▸ **Work to complete**
Your answer must be a word-for-word copy of the listing below, minus its pictures.

▸ **Supplied records**
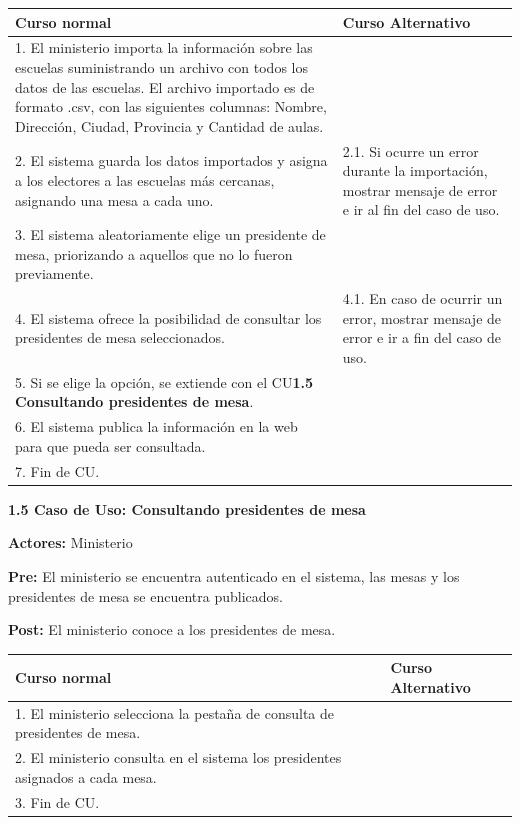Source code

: \begin{table}[h!]
	
 \begin{tabular}{|p{7.5cm} | p{7.5cm}|} 
 \hline
 \textbf{Curso normal} & \textbf{Curso Alternativo} \\
 \hline

1. El ministerio importa la información sobre las escuelas suministrando un archivo con todos los datos de las escuelas. El archivo importado es de formato .csv, con las siguientes columnas: Nombre, Dirección, Ciudad, Provincia y Cantidad de aulas. & \\
\hline

2. El sistema guarda los datos importados y asigna a los electores a las escuelas más cercanas, asignando una mesa a cada uno. &
2.1. Si ocurre un error durante la importación, mostrar mensaje de error e ir al fin del caso de uso. \\
\hline
3. El sistema aleatoriamente elige un presidente de mesa, priorizando a aquellos que no lo fueron previamente. & \\
\hline

4. El sistema ofrece la posibilidad de consultar los presidentes de mesa seleccionados. &
4.1. En caso de ocurrir un error, mostrar mensaje de error e ir a fin del caso de uso. \\
\hline
5. Si se elige la opción, se extiende con el CU\textbf{1.5 Consultando presidentes de mesa}. & \\
\hline

6. El sistema publica la información en la web para que pueda ser consultada. & \\
\hline

7. Fin de CU. & \\
\hline

 \end{tabular}

\end{table}






\textbf{1.5 Caso de Uso: Consultando presidentes de mesa}

\textbf{Actores:} Ministerio 

\textbf{Pre:} El ministerio se encuentra autenticado en el sistema, las mesas y los presidentes de mesa se encuentra publicados.

\textbf{Post:} El ministerio conoce a los presidentes de mesa.
\begin{table}[h!]
	
 \begin{tabular}{|p{7.5cm} | p{7.5cm}|} 
 \hline
 \textbf{Curso normal} & \textbf{Curso Alternativo} \\
 \hline

1. El ministerio selecciona la pestaña de consulta de presidentes de mesa. & \\
\hline
2. El ministerio consulta en el sistema los presidentes asignados a cada mesa. & \\
\hline
3. Fin de CU. & \\
\hline
 \end{tabular}

\end{table}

▸ **Exercise response**
Source code

: \begin{table}[h!]
	
 \begin{tabular}{|p{7.5cm} | p{7.5cm}|} 
 \hline
 \textbf{Curso normal} & \textbf{Curso Alternativo} \\
 \hline

1. El ministerio importa la información sobre las escuelas suministrando un archivo con todos los datos de las escuelas. El archivo importado es de formato .csv, con las siguientes columnas: Nombre, Dirección, Ciudad, Provincia y Cantidad de aulas. & \\
\hline

2. El sistema guarda los datos importados y asigna a los electores a las escuelas más cercanas, asignando una mesa a cada uno. &
2.1. Si ocurre un error durante la importación, mostrar mensaje de error e ir al fin del caso de uso. \\
\hline
3. El sistema aleatoriamente elige un presidente de mesa, priorizando a aquellos que no lo fueron previamente. & \\
\hline

4. El sistema ofrece la posibilidad de consultar los presidentes de mesa seleccionados. &
4.1. En caso de ocurrir un error, mostrar mensaje de error e ir a fin del caso de uso. \\
\hline
5. Si se elige la opción, se extiende con el CU\textbf{1.5 Consultando presidentes de mesa}. & \\
\hline

6. El sistema publica la información en la web para que pueda ser consultada. & \\
\hline

7. Fin de CU. & \\
\hline

 \end{tabular}

\end{table}






\textbf{1.5 Caso de Uso: Consultando presidentes de mesa}

\textbf{Actores:} Ministerio 

\textbf{Pre:} El ministerio se encuentra autenticado en el sistema, las mesas y los presidentes de mesa se encuentra publicados.

\textbf{Post:} El ministerio conoce a los presidentes de mesa.
\begin{table}[h!]
	
 \begin{tabular}{|p{7.5cm} | p{7.5cm}|} 
 \hline
 \textbf{Curso normal} & \textbf{Curso Alternativo} \\
 \hline

1. El ministerio selecciona la pestaña de consulta de presidentes de mesa. & \\
\hline
2. El ministerio consulta en el sistema los presidentes asignados a cada mesa. & \\
\hline
3. Fin de CU. & \\
\hline
 \end{tabular}

\end{table}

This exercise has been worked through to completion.